The ongoing violence in Syria has taken years off of people's life expectancy, according to a new analysis published in the journal Lancet on Wednesday.
Since the Arab uprising began in 2010, about six years have been shaved off of men's life expectancy in Syria while women have lost about five years.
Elsewhere in the Middle East, researchers found that the lives of people in Yemen, Tunisia and Egypt were about three months shorter than expected, according to the new study based on health data from 22 countries.
"Recent conflicts have shattered the basic (health) infrastructure in a number of countries," said Ali Mokdad at the Institute for Health Metrics and Evaluation at the University of Washington, who led the research. "Millions of people are facing dire water shortages and poor sanitation that will lead to disease outbreaks."
Mokdad and his colleagues warned the ongoing violence could reverse health advances made in the Middle East during the past two decades and that Syria could fall behind Africa in their attempts to reduce child deaths.

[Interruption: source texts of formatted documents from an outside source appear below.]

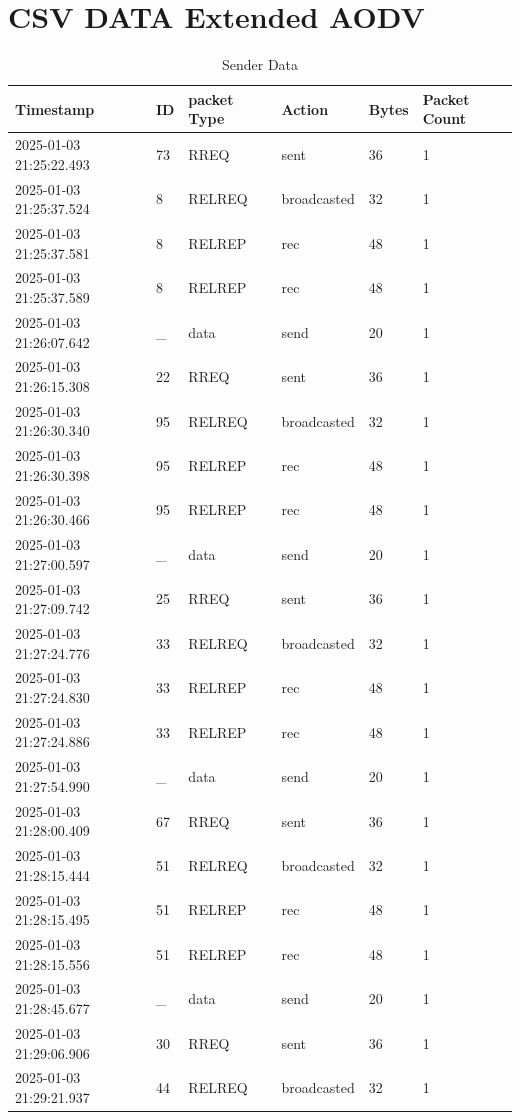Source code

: \documentclass[]{nsm-thesis}
\begin{document}
\chapter{CSV DATA Extended AODV}
\begin{longtable}{llllll}
\caption{Sender Data} \label{tab:sender} \\
\toprule
Timestamp & ID & packet Type & Action & Bytes & Packet Count \\
\midrule
2025-01-03 21:25:22.493 & 73 & RREQ & sent & 36 & 1 \\
2025-01-03 21:25:37.524 & 8 & RELREQ & broadcasted & 32 & 1 \\
2025-01-03 21:25:37.581 & 8 & RELREP & rec & 48 & 1 \\
2025-01-03 21:25:37.589 & 8 & RELREP & rec & 48 & 1 \\
2025-01-03 21:26:07.642 & _ & data & send & 20 & 1 \\
2025-01-03 21:26:15.308 & 22 & RREQ & sent & 36 & 1 \\
2025-01-03 21:26:30.340 & 95 & RELREQ & broadcasted & 32 & 1 \\
2025-01-03 21:26:30.398 & 95 & RELREP & rec & 48 & 1 \\
2025-01-03 21:26:30.466 & 95 & RELREP & rec & 48 & 1 \\
2025-01-03 21:27:00.597 & _ & data & send & 20 & 1 \\
2025-01-03 21:27:09.742 & 25 & RREQ & sent & 36 & 1 \\
2025-01-03 21:27:24.776 & 33 & RELREQ & broadcasted & 32 & 1 \\
2025-01-03 21:27:24.830 & 33 & RELREP & rec & 48 & 1 \\
2025-01-03 21:27:24.886 & 33 & RELREP & rec & 48 & 1 \\
2025-01-03 21:27:54.990 & _ & data & send & 20 & 1 \\
2025-01-03 21:28:00.409 & 67 & RREQ & sent & 36 & 1 \\
2025-01-03 21:28:15.444 & 51 & RELREQ & broadcasted & 32 & 1 \\
2025-01-03 21:28:15.495 & 51 & RELREP & rec & 48 & 1 \\
2025-01-03 21:28:15.556 & 51 & RELREP & rec & 48 & 1 \\
2025-01-03 21:28:45.677 & _ & data & send & 20 & 1 \\
2025-01-03 21:29:06.906 & 30 & RREQ & sent & 36 & 1 \\
2025-01-03 21:29:21.937 & 44 & RELREQ & broadcasted & 32 & 1 \\

\end{longtable}
\end{document}
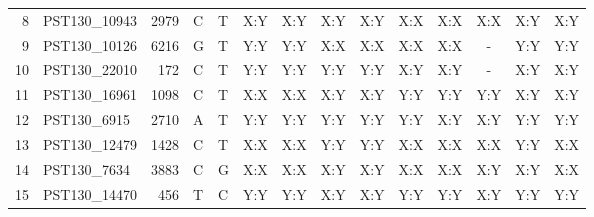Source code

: \begin{sidewaystable}
\begin{localsize}{9}{10}
\begin{tabular}{rlrll|cc|cc|ccc|cc}
  8  & PST130\_10943 & 2979     & C        & T        & X:Y                & X:Y    & X:Y                 & X:Y    & X:X                  & X:X   & X:X    & X:Y                 & X:Y   \\
  9  & PST130\_10126 & 6216     & G        & T        & Y:Y                & Y:Y    & X:X                 & X:X    & X:X                  & X:X   & -      & Y:Y                 & Y:Y   \\
  10 & PST130\_22010 & 172      & C        & T        & Y:Y                & Y:Y    & Y:Y                 & Y:Y    & X:Y                  & X:Y   & -      & X:Y                 & X:Y   \\
  11 & PST130\_16961 & 1098     & C        & T        & X:X                & X:X    & X:Y                 & X:Y    & Y:Y                  & Y:Y   & Y:Y    & X:Y                 & X:Y   \\
  12 & PST130\_6915  & 2710     & A        & T        & Y:Y                & Y:Y    & Y:Y                 & Y:Y    & Y:Y                  & X:Y   & X:Y    & Y:Y                 & Y:Y   \\
  13 & PST130\_12479 & 1428     & C        & T        & X:X                & X:X    & Y:Y                 & Y:Y    & X:X                  & X:X   & X:X    & Y:Y                 & X:X   \\
  14 & PST130\_7634  & 3883     & C        & G        & X:X                & X:X    & X:Y                 & X:Y    & X:X                  & X:X   & X:Y    & X:Y                 & X:X   \\
  15 & PST130\_14470 & 456      & T        & C        & Y:Y                & Y:Y    & X:Y                 & X:Y    & Y:Y                  & Y:Y   & X:Y    & Y:Y                 & Y:Y   \\
\bottomrule
\end{tabular}
\end{localsize}
\end{sidewaystable}
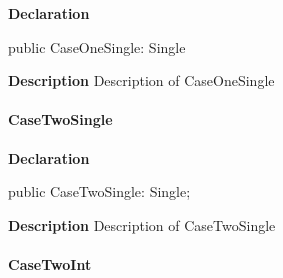 \documentclass{report}
\begin{document}
\begin{list}{}{
\setlength{\itemindent}{0cm}
\setlength{\listparindent}{0cm}
\setlength{\leftmargin}{\evensidemargin}
\addtolength{\leftmargin}{\tmplength}
\settowidth{\labelsep}{X}
\addtolength{\leftmargin}{\labelsep}
\setlength{\labelwidth}{\tmplength}
}
\begin{flushleft}
\item[\textbf{Declaration}\hfill]
\begin{ttfamily}
public CaseOneSingle: Single\end{ttfamily}


\end{flushleft}
\par
\item[\textbf{Description}]
Description of CaseOneSingle

\end{list}
\paragraph*{CaseTwoSingle}\hspace*{\fill}

\begin{list}{}{
\setlength{\itemindent}{0cm}
\setlength{\listparindent}{0cm}
\setlength{\leftmargin}{\evensidemargin}
\addtolength{\leftmargin}{\tmplength}
\settowidth{\labelsep}{X}
\addtolength{\leftmargin}{\labelsep}
\setlength{\labelwidth}{\tmplength}
}
\begin{flushleft}
\item[\textbf{Declaration}\hfill]
\begin{ttfamily}
public CaseTwoSingle: Single;\end{ttfamily}


\end{flushleft}
\par
\item[\textbf{Description}]
Description of CaseTwoSingle

\end{list}
\paragraph*{CaseTwoInt}\hspace*{\fill}
\end{document}
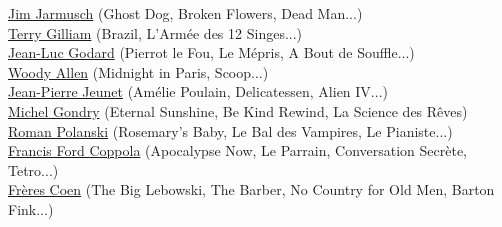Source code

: \href{https://www.rottentomatoes.com/celebrity/jim_jarmusch/}{Jim Jarmusch} 
(Ghost Dog, Broken Flowers, Dead Man...) \\
\href{https://www.rottentomatoes.com/celebrity/terry_gilliam/}{Terry Gilliam}
 (Brazil, L'Armée des 12 Singes...) \\
\href{https://www.rottentomatoes.com/celebrity/jeanluc_godard/}{Jean-Luc Godard} 
(Pierrot le Fou, Le Mépris, A Bout de Souffle...) \\
\href{https://www.rottentomatoes.com/celebrity/woody_allen/}{Woody Allen} 
(Midnight in Paris, Scoop...) \\
\href{https://www.rottentomatoes.com/celebrity/jeanpierre_jeunet/}{Jean-Pierre Jeunet}
 (Amélie Poulain, Delicatessen, Alien IV...) \\
\href{https://www.rottentomatoes.com/celebrity/michel_gondry/}{Michel Gondry} 
(Eternal Sunshine, Be Kind Rewind, La Science des Rêves) \\
\href{https://www.rottentomatoes.com/celebrity/roman_polanski/}{Roman Polanski} 
(Rosemary's Baby, Le Bal des Vampires, Le Pianiste...) \\
\href{https://www.rottentomatoes.com/celebrity/francis_ford_coppola/}{Francis Ford Coppola}
 (Apocalypse Now, Le Parrain, Conversation Secrète, Tetro...) \\
\href{https://www.rottentomatoes.com/celebrity/joel_coen/}{Frères Coen}
 (The Big Lebowski, The Barber, No Country for Old Men, Barton Fink...) \\

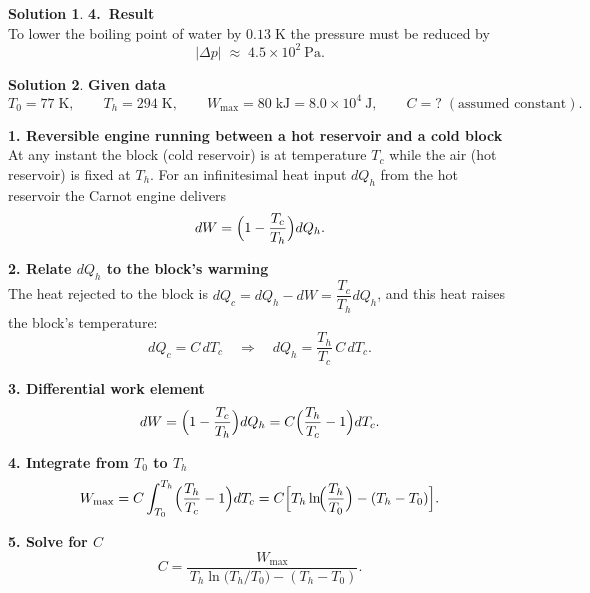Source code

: \documentclass[12pt]{article}
\theoremstyle{definition} %
\newtheorem{solution}{Solution}
\theoremstyle{plain} %
\begin{document}
\begin{solution}
            \medskip
            \textbf{4.\  Result}\\
            To lower the boiling point of water by \(0.13\;\text{K}\) the pressure must be
            reduced by
            \[
              \boxed{\lvert\Delta p\rvert \;\approx\; 4.5\times10^{2}\ \text{Pa}} .
            \]
            \end{solution}
            \begin{solution}
              \textbf{Given data}
              \[
              T_0 = 77\;\text{K}, \qquad
              T_h = 294\;\text{K}, \qquad
              W_{\max} = 80\;\text{kJ}=8.0\times10^{4}\ \text{J},
              \qquad
              C = ?\;(\text{assumed constant}).
              \]
              
              \textbf{1. Reversible engine running between a hot reservoir and a cold block}\\
              At any instant the block (cold reservoir) is at temperature \(T_c\) while the
              air (hot reservoir) is fixed at \(T_h\).
              For an infinitesimal heat input \(dQ_h\) from the hot reservoir the Carnot
              engine delivers
              \[
              dW = \Bigl(1-\frac{T_c}{T_h}\Bigr)dQ_h .
              \]
              
              \textbf{2. Relate \(dQ_h\) to the block’s warming}\\
              The heat rejected to the block is
              \(dQ_c = dQ_h - dW = \dfrac{T_c}{T_h}dQ_h\),
              and this heat raises the block’s temperature:
              \[
              dQ_c = C\,dT_c
              \quad\Longrightarrow\quad
              dQ_h = \frac{T_h}{T_c}\,C\,dT_c .
              \]
              
              \textbf{3. Differential work element}\\
              \[
              dW = \Bigl(1-\frac{T_c}{T_h}\Bigr)dQ_h
                  = C\Bigl(\frac{T_h}{T_c}-1\Bigr)dT_c .
              \]
              
              \textbf{4. Integrate from \(T_0\) to \(T_h\)}\\
              \[
              W_{\max}
                = C\int_{T_0}^{T_h}
                      \Bigl(\frac{T_h}{T_c}-1\Bigr)dT_c
                = C\Bigl[T_h\ln\!\Bigl(\frac{T_h}{T_0}\Bigr)
                          - (T_h-T_0)\Bigr].
              \]
              
              \textbf{5. Solve for \(C\)}\\
              \[
              C
                = \frac{W_{\max}}
                       {\,T_h\ln\!\bigl(T_h/T_0\bigr)-(T_h-T_0)} .
              \]
              

\end{solution}
\end{document}
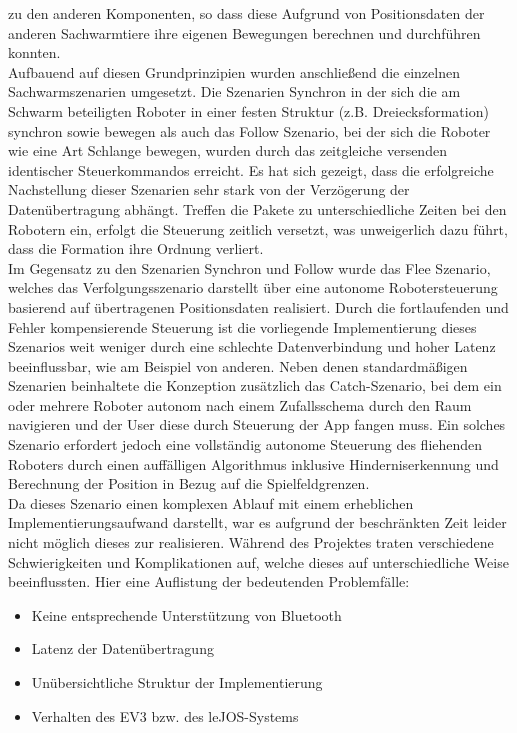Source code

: zu den anderen Komponenten, so dass diese Aufgrund von Positionsdaten der anderen Sachwarmtiere 
ihre eigenen Bewegungen berechnen und durchführen konnten.
\\
Aufbauend auf diesen Grundprinzipien wurden anschließend die einzelnen Sachwarmszenarien 
umgesetzt. Die Szenarien Synchron in der sich die am Schwarm beteiligten Roboter in einer festen Struktur (z.B. Dreiecksformation) synchron sowie bewegen als auch das Follow Szenario, bei der 
sich die Roboter wie eine Art Schlange bewegen, wurden durch das zeitgleiche versenden identischer Steuerkommandos erreicht. Es hat sich gezeigt, dass die erfolgreiche Nachstellung dieser 
Szenarien sehr stark von der Verzögerung der Datenübertragung abhängt. Treffen die Pakete zu unterschiedliche Zeiten bei den Robotern ein, erfolgt die Steuerung zeitlich versetzt, was 
unweigerlich dazu führt, dass die Formation ihre Ordnung verliert.
\\
Im Gegensatz zu den Szenarien Synchron und Follow wurde das Flee Szenario, welches das Verfolgungsszenario darstellt über eine autonome Robotersteuerung basierend auf übertragenen
Positionsdaten realisiert. Durch die fortlaufenden und Fehler kompensierende Steuerung ist die
vorliegende Implementierung dieses Szenarios weit weniger durch eine schlechte Datenverbindung 
und hoher Latenz beeinflussbar, wie am Beispiel von anderen.
\medskip
\newline
Neben denen standardmäßigen Szenarien beinhaltete die Konzeption zusätzlich das Catch-Szenario, bei dem ein oder mehrere Roboter autonom nach einem Zufallsschema durch den Raum navigieren und der User diese durch Steuerung der App fangen muss. Ein solches Szenario erfordert jedoch eine vollständig autonome Steuerung des fliehenden Roboters durch einen auffälligen Algorithmus inklusive Hinderniserkennung und Berechnung der Position in Bezug auf die Spielfeldgrenzen. \\
Da dieses Szenario einen komplexen Ablauf mit einem erheblichen Implementierungsaufwand darstellt, war es aufgrund der beschränkten Zeit leider nicht möglich dieses zur realisieren.
\bigskip
\newline
Während des Projektes traten verschiedene Schwierigkeiten und Komplikationen auf, welche dieses auf unterschiedliche Weise beeinflussten. Hier eine Auflistung der bedeutenden Problemfälle:

\begin{itemize}
	\item Keine entsprechende Unterstützung von Bluetooth
	\item Latenz der Datenübertragung
	\item Unübersichtliche Struktur der Implementierung
	\item Verhalten des EV3 bzw. des leJOS-Systems
\end{itemize}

Researchers found that heart disease was the top killer and said there had been a spike in mental health problems and injuries linked to the trauma of war.
"We should be more alert to emerging disasters," wrote Riyadh K. Lafta of the Mustansiriya Medical School in Baghdad, Iraq in an accompanying commentary. Lafta warned future emergencies might arise from the "new sophisticated weaponry used in conflict."